Current known ML software issues

This page lists current known issues and workarounds, if any, for machine learning software at NERSC

Issues on Perlmutter

  • Some Nvidia ngc containers might not properly enter compatibility mode when running with shifter. To ensure correct behavior in ngc deep learning containers, you might need to wrap your commands inside the container with bash to ensure the compatibility check is set up properly. For example, the line

    srun shifter python

    would change to

    srun shifter bash -c 'python'

    Alternately, you can put your code inside a bash script and just run the bash script with shifter.

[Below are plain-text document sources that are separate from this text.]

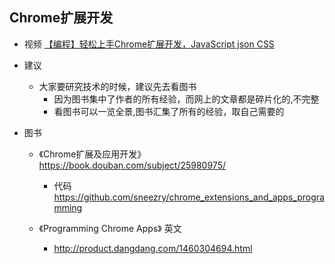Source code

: 

## Chrome扩展开发
- 视频 [【编程】轻松上手Chrome扩展开发，JavaScript json CSS](https://www.bilibili.com/video/BV1w5411P75n/)

- 建议
    - 大家要研究技术的时候，建议先去看图书
        - 因为图书集中了作者的所有经验，而网上的文章都是碎片化的,不完整
        - 看图书可以一览全景,图书汇集了所有的经验，取自己需要的

- 图书
    - 《Chrome扩展及应用开发》https://book.douban.com/subject/25980975/
        - 代码 https://github.com/sneezry/chrome_extensions_and_apps_programming 

    - 《Programming Chrome Apps》 英文
        - http://product.dangdang.com/1460304694.html 
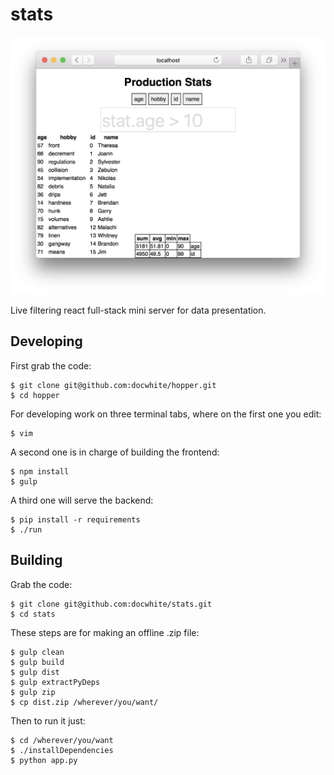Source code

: # stats

![stats](image.png?raw=true "Hopper Frontend")

Live filtering react full-stack mini server for data presentation.

## Developing

First grab the code:

    $ git clone git@github.com:docwhite/hopper.git
    $ cd hopper

For developing work on three terminal tabs, where on the first one you edit:

    $ vim

A second one is in charge of building the frontend:

    $ npm install
    $ gulp

A third one will serve the backend:

    $ pip install -r requirements
    $ ./run

## Building

Grab the code:

    $ git clone git@github.com:docwhite/stats.git
    $ cd stats

These steps are for making an offline .zip file:

    $ gulp clean
    $ gulp build
    $ gulp dist
    $ gulp extractPyDeps
    $ gulp zip
    $ cp dist.zip /wherever/you/want/

Then to run it just:

    $ cd /wherever/you/want
    $ ./installDependencies
    $ python app.py

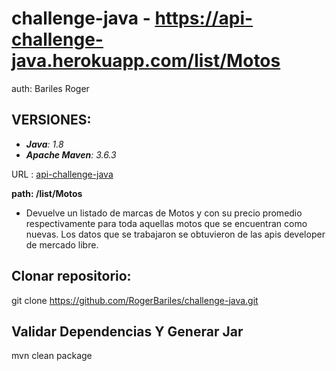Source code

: # challenge-java - https://api-challenge-java.herokuapp.com/list/Motos
auth: Bariles Roger


## VERSIONES:

* _**Java**: 1.8_
* _**Apache Maven**: 3.6.3_

URL : [api-challenge-java](https://api-challenge-java.herokuapp.com/list/Motos)

**path: /list/Motos**
* Devuelve un listado de marcas de Motos y con su precio promedio respectivamente para toda aquellas motos que se encuentran como nuevas.
Los datos que se trabajaron se obtuvieron de las apis developer de mercado libre.

## Clonar repositorio:

git clone https://github.com/RogerBariles/challenge-java.git

## Validar Dependencias Y Generar Jar
mvn clean package

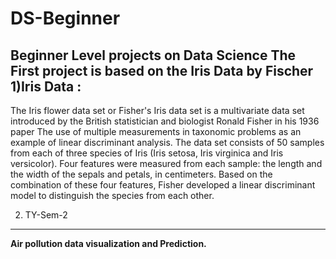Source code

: # DS-Beginner
Beginner Level projects on Data Science
The First project is based on the Iris Data by Fischer
1)Iris Data :
---------------------------------
The Iris flower data set or Fisher's Iris data set is a multivariate data set introduced by the British statistician and biologist Ronald Fisher in his 1936 paper The use of multiple measurements in taxonomic problems as an example of linear discriminant analysis.
The data set consists of 50 samples from each of three species of Iris (Iris setosa, Iris virginica and Iris versicolor). Four features were measured from each sample: the length and the width of the sepals and petals, in centimeters. Based on the combination of these four features, Fisher developed a linear discriminant model to distinguish the species from each other.

2) TY-Sem-2
---------------------------------
<b>Air pollution data visualization and Prediction.</b>
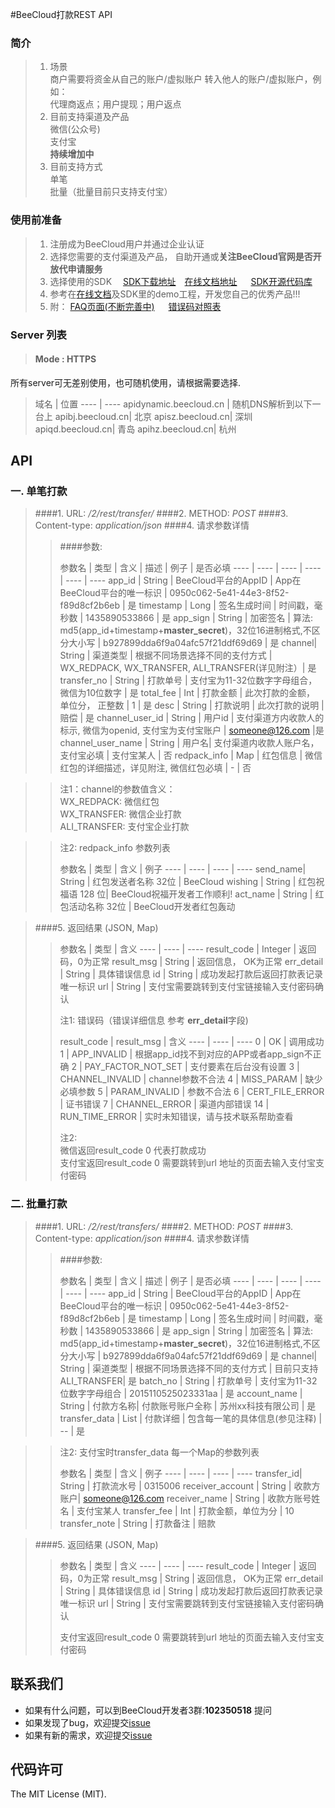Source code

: #BeeCloud打款REST API

### 简介

>1. 场景  
>商户需要将资金从自己的账户/虚拟账户 转入他人的账户/虚拟账户，例如：  
>代理商返点；用户提现；用户返点
>2. 目前支持渠道及产品  
>微信(公众号)  
>支付宝  
>**持续增加中**
>3. 目前支持方式  
>单笔  
>批量（批量目前只支持支付宝）
	
### 使用前准备
> 1. 注册成为BeeCloud用户并通过企业认证
> 3. 选择您需要的支付渠道及产品， 自助开通或**关注BeeCloud官网是否开放代申请服务**
> 4. 选择使用的SDK  &ensp;&ensp;[SDK下载地址](https://beecloud.cn/download/)&ensp;&ensp;[在线文档地址](https://beecloud.cn/doc/) &ensp;&ensp; [SDK开源代码库](https://github.com/beecloud/)
> 5. 参考在[在线文档](https://beecloud.cn/doc/)及SDK里的demo工程，开发您自己的优秀产品!!!
> 6. 附： [FAQ页面(不断完善中)](https://beecloud.cn/faq/) &ensp;&ensp; [错误码对照表](https://github.com/beecloud/beecloud-rest-api/tree/master/error%20code)

### Server 列表
>#### Mode : HTTPS
所有server可无差别使用，也可随机使用，请根据需要选择.

>域名 | 位置
---- | ----
apidynamic.beecloud.cn | 随机DNS解析到以下一台上
apibj.beecloud.cn| 北京 
apisz.beecloud.cn| 深圳 
apiqd.beecloud.cn| 青岛 
apihz.beecloud.cn| 杭州 
	
## API

### 一. 单笔打款
> ####1. URL: */2/rest/transfer/*
> ####2. METHOD: *POST*
> ####3. Content-type: *application/json*
> ####4. 请求参数详情
> > ####参数:
> > 
> > 参数名 | 类型 | 含义 | 描述 | 例子 | 是否必填
----  | ---- | ---- | ---- | ---- | ----
app_id | String | BeeCloud平台的AppID | App在BeeCloud平台的唯一标识 | 0950c062-5e41-44e3-8f52-f89d8cf2b6eb | 是
timestamp | Long | 签名生成时间 | 时间戳，毫秒数 | 1435890533866 | 是
app_sign | String | 加密签名 | 算法: md5(app\_id+timestamp+**master\_secret**)，32位16进制格式,不区分大小写 | b927899dda6f9a04afc57f21ddf69d69 | 是
channel| String | 渠道类型 | 根据不同场景选择不同的支付方式 | WX_REDPACK, WX\_TRANSFER, ALI\_TRANSFER(详见附注）| 是
transfer_no | String | 打款单号 | 支付宝为11-32位数字字母组合， 微信为10位数字 | 是
total_fee | Int | 打款金额 | 此次打款的金额， 单位分， 正整数 | 1 | 是
desc | String | 打款说明 | 此次打款的说明 | 赔偿 | 是
channel_user\_id | String | 用户id | 支付渠道方内收款人的标示, 微信为openid, 支付宝为支付宝账户 | someone@126.com |是
channel_user\_name | String | 用户名| 支付渠道内收款人账户名， 支付宝必填 | 支付宝某人 | 否
redpack_info | Map | 红包信息 | 微信红包的详细描述，详见附注, 微信红包必填 | - | 否

>> 注1：channel的参数值含义：  
WX\_REDPACK: 微信红包  
WX\_TRANSFER: 微信企业打款  
ALI_TRANSFER: 支付宝企业打款 

>> 注2: redpack_info 参数列表
>> 
>> 参数名 | 类型 | 含义 | 例子
---- | ---- | ---- | ----
send_name| String | 红包发送者名称 32位 | BeeCloud
wishing | String | 红包祝福语 128 位| BeeCloud祝福开发者工作顺利!
act_name | String | 红包活动名称 32位 | BeeCloud开发者红包轰动

> ####5. 返回结果 (JSON, Map)
>> 
>> 参数名 | 类型 | 含义 
---- | ---- | ----
result_code | Integer | 返回码，0为正常
result_msg  | String | 返回信息， OK为正常
err_detail  | String | 具体错误信息
id  | String | 成功发起打款后返回打款表记录唯一标识
url | String | 支付宝需要跳转到支付宝链接输入支付密码确认
>> 
>> 注1: 错误码（错误详细信息 参考 **err_detail**字段)
>> 
>> result_code | result_msg             | 含义
----        | ----      		       | ----
0           | OK                     | 调用成功
1           | APP\_INVALID           | 根据app\_id找不到对应的APP或者app\_sign不正确
2           | PAY\_FACTOR_NOT\_SET   | 支付要素在后台没有设置
3           | CHANNEL\_INVALID       | channel参数不合法
4           | MISS\_PARAM            | 缺少必填参数
5           | PARAM\_INVALID         | 参数不合法
6           | CERT\_FILE\_ERROR      | 证书错误
7           | CHANNEL\_ERROR         | 渠道内部错误
14          | RUN\_TIME_ERROR        | 实时未知错误，请与技术联系帮助查看
>> 
>> 注2:  
>> 微信返回result_code 0 代表打款成功  
>> 支付宝返回result\_code 0 需要跳转到url 地址的页面去输入支付宝支付密码
>> 

### 二. 批量打款

> ####1. URL: */2/rest/transfers/*
> ####2. METHOD: *POST*
> ####3. Content-type: *application/json*
> ####4. 请求参数详情
> > ####参数:
> > 
> > 参数名 | 类型 | 含义 | 描述 | 例子 | 是否必填
----  | ---- | ---- | ---- | ---- | ----
app_id | String | BeeCloud平台的AppID | App在BeeCloud平台的唯一标识 | 0950c062-5e41-44e3-8f52-f89d8cf2b6eb | 是
timestamp | Long | 签名生成时间 | 时间戳，毫秒数 | 1435890533866 | 是
app_sign | String | 加密签名 | 算法: md5(app\_id+timestamp+**master\_secret**)，32位16进制格式,不区分大小写 | b927899dda6f9a04afc57f21ddf69d69 | 是
channel| String | 渠道类型 | 根据不同场景选择不同的支付方式 | 目前只支持ALI\_TRANSFER| 是
batch_no | String | 打款单号 | 支付宝为11-32位数字字母组合 | 2015110525023331aa | 是
account_name | String | 付款方名称| 付款账号账户全称 | 苏州xx科技有限公司 | 是
transfer_data | List<Map> | 付款详细 | 包含每一笔的具体信息(参见注释) |  -- | 是

>> 注2: 支付宝时transfer_data 每一个Map的参数列表
>> 
>> 参数名 | 类型 | 含义 | 例子
---- | ---- | ---- | ----
transfer_id| String | 打款流水号 | 0315006
receiver_account | String | 收款方账户| someone@126.com
receiver_name | String | 收款方账号姓名 | 支付宝某人
transfer_fee | Int | 打款金额，单位为分 | 10
transfer_note | String | 打款备注 | 赔款

> ####5. 返回结果 (JSON, Map)
>> 
>> 参数名 | 类型 | 含义 
---- | ---- | ----
result_code | Integer | 返回码，0为正常
result_msg  | String | 返回信息， OK为正常
err_detail  | String | 具体错误信息
id  | String | 成功发起打款后返回打款表记录唯一标识
url | String | 支付宝需要跳转到支付宝链接输入支付密码确认
>> 
>> 支付宝返回result\_code 0 需要跳转到url 地址的页面去输入支付宝支付密码

## 联系我们
- 如果有什么问题，可以到BeeCloud开发者3群:**102350518** 提问
- 如果发现了bug，欢迎提交[issue](https://github.com/beecloud/beecloud-rest-api/issues)
- 如果有新的需求，欢迎提交[issue](https://github.com/beecloud/beecloud-rest-api/issues)

## 代码许可
The MIT License (MIT).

  • Conda-installed pytorch comes with an older version of NCCL (\<2.8) that is incompatible with an InfiniBand setting on Perlmutter NICs, so multi-node distributed trainings with a nccl backend will hang. There are a number of possible workarounds:

    • Use one of our pytorch modules (version 1.9.0 or later), which are built from source with NCCL 2.9.8
    • Use a container with pytorch and a version of NCCL>=2.8. The Nvidia ngc deep learning containers have many versions available, and are optimized for Nvidia GPUs.
    • Set the environment variable export NCCL_IB_DISABLE=1 before running your training. This will disable collective communications over InfiniBand, so will incur a performance hit.